## Data excerpts
>>>>
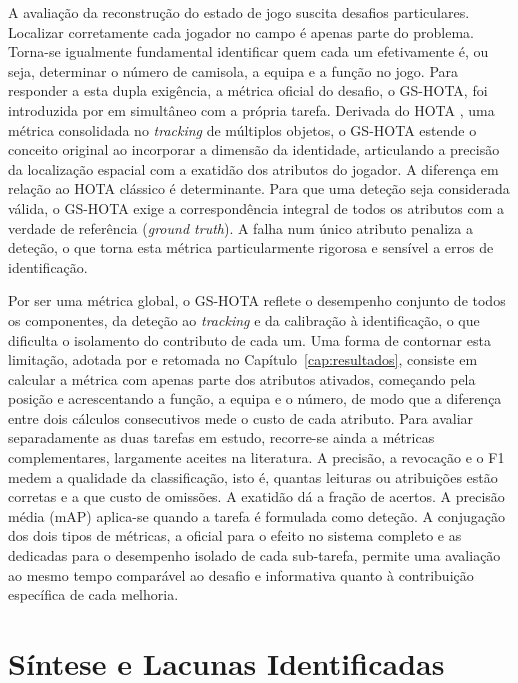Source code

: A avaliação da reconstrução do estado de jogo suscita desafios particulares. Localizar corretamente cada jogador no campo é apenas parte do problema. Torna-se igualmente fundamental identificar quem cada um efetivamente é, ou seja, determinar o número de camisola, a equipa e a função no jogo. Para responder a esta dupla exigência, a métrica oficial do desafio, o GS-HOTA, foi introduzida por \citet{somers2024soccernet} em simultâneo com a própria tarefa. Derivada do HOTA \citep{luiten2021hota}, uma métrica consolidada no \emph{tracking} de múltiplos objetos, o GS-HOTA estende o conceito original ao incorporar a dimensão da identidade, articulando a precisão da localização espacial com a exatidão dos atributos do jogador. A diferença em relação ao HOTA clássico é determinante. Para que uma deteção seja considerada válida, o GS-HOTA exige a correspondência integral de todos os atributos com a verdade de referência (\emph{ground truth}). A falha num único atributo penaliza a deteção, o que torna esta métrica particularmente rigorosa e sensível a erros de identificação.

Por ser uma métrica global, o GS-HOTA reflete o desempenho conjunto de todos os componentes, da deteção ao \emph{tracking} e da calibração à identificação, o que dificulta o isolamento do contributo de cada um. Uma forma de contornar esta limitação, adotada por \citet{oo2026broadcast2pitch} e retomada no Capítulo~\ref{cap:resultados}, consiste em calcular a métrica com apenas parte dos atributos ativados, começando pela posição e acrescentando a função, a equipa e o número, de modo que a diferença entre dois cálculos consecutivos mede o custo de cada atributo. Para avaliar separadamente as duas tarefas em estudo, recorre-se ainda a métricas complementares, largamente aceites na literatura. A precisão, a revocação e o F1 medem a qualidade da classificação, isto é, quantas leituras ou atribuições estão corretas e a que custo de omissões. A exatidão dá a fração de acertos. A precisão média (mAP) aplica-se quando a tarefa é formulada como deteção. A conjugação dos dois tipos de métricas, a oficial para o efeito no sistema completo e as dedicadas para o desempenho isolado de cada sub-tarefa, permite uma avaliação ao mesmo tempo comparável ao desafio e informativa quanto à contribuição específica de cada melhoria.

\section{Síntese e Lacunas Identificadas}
<<<<
>>>>
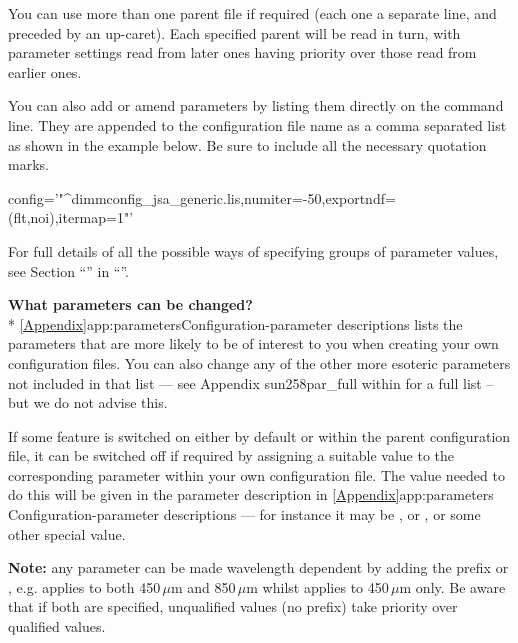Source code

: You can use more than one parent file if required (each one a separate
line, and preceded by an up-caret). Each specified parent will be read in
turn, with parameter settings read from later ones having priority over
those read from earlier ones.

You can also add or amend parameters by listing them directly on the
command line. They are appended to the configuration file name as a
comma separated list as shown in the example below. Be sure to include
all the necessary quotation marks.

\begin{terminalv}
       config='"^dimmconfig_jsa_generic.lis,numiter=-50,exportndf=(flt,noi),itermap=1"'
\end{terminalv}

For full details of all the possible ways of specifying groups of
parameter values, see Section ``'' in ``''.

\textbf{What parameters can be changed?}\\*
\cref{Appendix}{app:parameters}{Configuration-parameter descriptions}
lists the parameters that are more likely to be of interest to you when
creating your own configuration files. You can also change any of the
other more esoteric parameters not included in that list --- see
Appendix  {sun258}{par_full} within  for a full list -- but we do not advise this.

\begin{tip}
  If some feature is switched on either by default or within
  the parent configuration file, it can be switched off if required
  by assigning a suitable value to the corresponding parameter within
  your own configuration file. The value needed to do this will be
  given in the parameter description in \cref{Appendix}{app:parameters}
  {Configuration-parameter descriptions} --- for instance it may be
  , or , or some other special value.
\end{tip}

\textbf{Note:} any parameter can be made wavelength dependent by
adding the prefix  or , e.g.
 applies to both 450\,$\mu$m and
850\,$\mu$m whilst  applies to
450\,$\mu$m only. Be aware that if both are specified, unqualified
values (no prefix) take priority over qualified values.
<<<<
>>>>
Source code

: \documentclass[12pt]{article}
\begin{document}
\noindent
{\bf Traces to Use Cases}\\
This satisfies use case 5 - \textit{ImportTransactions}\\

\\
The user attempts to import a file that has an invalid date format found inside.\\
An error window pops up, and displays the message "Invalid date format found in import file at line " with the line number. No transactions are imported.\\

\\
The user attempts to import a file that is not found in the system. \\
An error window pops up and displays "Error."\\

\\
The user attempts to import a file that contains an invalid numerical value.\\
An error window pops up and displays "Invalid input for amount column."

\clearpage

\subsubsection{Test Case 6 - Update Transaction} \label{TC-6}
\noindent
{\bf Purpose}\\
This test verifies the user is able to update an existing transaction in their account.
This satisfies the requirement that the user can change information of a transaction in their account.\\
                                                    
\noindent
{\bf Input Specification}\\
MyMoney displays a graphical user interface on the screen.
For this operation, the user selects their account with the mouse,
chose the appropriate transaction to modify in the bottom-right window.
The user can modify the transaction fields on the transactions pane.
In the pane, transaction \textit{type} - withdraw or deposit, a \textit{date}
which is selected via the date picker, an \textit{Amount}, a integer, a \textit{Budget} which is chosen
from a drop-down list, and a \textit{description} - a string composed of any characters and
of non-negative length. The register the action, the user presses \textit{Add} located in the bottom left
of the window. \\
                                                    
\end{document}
<<<<
## Task item
From the entries above, return each line with the word "specified" in it.

## Answer to the exercise
line, and preceded by an up-caret). Each specified parent will be read in
450\,$\mu$m only. Be aware that if both are specified, unqualified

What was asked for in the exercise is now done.